#### WORK ITEM:
Where a line in the records below includes "hanya", pull that line out.

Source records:
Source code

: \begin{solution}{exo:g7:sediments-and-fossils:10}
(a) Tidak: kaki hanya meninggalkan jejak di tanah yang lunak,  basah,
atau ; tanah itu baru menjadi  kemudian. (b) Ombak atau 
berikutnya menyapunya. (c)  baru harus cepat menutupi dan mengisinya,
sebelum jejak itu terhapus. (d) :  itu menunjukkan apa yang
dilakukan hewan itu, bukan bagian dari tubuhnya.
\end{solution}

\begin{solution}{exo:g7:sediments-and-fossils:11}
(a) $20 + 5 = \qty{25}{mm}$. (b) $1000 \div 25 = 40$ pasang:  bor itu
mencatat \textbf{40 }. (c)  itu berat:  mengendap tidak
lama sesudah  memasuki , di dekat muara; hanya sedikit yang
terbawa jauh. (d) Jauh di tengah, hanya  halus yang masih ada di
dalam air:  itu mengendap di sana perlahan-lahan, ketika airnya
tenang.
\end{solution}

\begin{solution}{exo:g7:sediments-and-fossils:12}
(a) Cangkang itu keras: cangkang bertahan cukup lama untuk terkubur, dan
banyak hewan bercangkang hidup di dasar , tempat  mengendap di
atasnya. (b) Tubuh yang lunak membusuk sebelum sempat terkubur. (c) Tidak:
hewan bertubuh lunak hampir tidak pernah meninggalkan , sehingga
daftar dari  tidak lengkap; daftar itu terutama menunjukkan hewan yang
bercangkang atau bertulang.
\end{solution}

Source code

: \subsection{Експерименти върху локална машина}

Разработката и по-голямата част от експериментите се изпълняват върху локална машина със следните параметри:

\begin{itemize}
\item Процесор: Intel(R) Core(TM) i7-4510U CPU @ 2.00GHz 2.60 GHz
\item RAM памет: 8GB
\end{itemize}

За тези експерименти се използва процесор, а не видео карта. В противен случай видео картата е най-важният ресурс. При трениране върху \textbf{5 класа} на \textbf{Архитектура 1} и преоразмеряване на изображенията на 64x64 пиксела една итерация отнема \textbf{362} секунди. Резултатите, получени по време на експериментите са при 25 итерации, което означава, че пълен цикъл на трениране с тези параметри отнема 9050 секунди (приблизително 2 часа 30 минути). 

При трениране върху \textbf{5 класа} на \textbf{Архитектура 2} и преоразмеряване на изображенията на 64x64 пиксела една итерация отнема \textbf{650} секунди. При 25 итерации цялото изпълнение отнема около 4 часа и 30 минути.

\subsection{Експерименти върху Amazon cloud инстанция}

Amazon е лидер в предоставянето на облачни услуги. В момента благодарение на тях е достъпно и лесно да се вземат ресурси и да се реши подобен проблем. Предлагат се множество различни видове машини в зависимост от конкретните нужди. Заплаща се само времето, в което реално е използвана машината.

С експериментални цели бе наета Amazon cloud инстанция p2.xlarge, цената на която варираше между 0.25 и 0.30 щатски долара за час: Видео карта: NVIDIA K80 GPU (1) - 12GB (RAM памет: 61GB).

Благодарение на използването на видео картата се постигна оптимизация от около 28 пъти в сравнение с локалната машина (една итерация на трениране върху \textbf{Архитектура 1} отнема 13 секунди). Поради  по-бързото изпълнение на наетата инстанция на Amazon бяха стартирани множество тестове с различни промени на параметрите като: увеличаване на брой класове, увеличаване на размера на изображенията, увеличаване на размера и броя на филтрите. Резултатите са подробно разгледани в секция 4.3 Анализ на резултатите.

#### RESPONSE BOX:
(a) Tidak: kaki hanya meninggalkan jejak di tanah yang lunak,  basah,
lama sesudah  memasuki , di dekat muara; hanya sedikit yang
terbawa jauh. (d) Jauh di tengah, hanya  halus yang masih ada di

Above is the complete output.